■ Problem statement:
Begin at the top of the records and copy each line exactly. The line containing "Limite à gauche" is the last one to include.

■ Record excerpts:
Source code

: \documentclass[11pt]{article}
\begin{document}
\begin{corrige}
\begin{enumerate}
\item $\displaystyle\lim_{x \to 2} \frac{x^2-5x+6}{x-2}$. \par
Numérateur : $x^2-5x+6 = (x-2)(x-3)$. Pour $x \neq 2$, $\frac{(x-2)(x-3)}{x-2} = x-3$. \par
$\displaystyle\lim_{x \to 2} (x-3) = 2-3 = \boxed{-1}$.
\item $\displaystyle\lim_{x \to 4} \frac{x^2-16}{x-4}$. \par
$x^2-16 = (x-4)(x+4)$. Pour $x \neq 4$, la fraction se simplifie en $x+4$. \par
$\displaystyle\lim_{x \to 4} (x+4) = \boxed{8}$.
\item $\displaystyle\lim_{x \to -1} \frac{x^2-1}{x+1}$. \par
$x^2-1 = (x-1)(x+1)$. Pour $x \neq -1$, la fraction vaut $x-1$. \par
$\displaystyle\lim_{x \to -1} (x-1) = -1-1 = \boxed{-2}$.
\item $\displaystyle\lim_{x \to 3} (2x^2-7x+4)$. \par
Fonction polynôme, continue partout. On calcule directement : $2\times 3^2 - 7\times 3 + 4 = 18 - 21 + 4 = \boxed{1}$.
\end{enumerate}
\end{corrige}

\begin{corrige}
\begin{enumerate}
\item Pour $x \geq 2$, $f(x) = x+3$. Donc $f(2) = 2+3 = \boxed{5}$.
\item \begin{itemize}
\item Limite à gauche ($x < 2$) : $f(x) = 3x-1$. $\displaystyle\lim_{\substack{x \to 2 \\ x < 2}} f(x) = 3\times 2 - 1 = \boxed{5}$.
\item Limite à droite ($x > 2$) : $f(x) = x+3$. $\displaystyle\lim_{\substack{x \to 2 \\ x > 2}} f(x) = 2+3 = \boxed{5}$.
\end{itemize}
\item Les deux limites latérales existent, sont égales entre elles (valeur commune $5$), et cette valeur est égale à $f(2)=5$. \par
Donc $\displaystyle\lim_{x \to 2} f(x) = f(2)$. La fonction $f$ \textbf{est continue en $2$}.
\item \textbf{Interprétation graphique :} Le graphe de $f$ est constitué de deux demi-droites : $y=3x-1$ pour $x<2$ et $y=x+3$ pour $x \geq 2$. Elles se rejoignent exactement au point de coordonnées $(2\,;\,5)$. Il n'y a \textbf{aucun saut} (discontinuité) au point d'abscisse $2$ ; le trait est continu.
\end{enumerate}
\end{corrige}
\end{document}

■ Exercise response:
Source code

: \documentclass[11pt]{article}
\begin{document}
\begin{corrige}
\begin{enumerate}
\item $\displaystyle\lim_{x \to 2} \frac{x^2-5x+6}{x-2}$. \par
Numérateur : $x^2-5x+6 = (x-2)(x-3)$. Pour $x \neq 2$, $\frac{(x-2)(x-3)}{x-2} = x-3$. \par
$\displaystyle\lim_{x \to 2} (x-3) = 2-3 = \boxed{-1}$.
\item $\displaystyle\lim_{x \to 4} \frac{x^2-16}{x-4}$. \par
$x^2-16 = (x-4)(x+4)$. Pour $x \neq 4$, la fraction se simplifie en $x+4$. \par
$\displaystyle\lim_{x \to 4} (x+4) = \boxed{8}$.
\item $\displaystyle\lim_{x \to -1} \frac{x^2-1}{x+1}$. \par
$x^2-1 = (x-1)(x+1)$. Pour $x \neq -1$, la fraction vaut $x-1$. \par
$\displaystyle\lim_{x \to -1} (x-1) = -1-1 = \boxed{-2}$.
\item $\displaystyle\lim_{x \to 3} (2x^2-7x+4)$. \par
Fonction polynôme, continue partout. On calcule directement : $2\times 3^2 - 7\times 3 + 4 = 18 - 21 + 4 = \boxed{1}$.
\end{enumerate}
\end{corrige}

\begin{corrige}
\begin{enumerate}
\item Pour $x \geq 2$, $f(x) = x+3$. Donc $f(2) = 2+3 = \boxed{5}$.
\item \begin{itemize}
\item Limite à gauche ($x < 2$) : $f(x) = 3x-1$. $\displaystyle\lim_{\substack{x \to 2 \\ x < 2}} f(x) = 3\times 2 - 1 = \boxed{5}$.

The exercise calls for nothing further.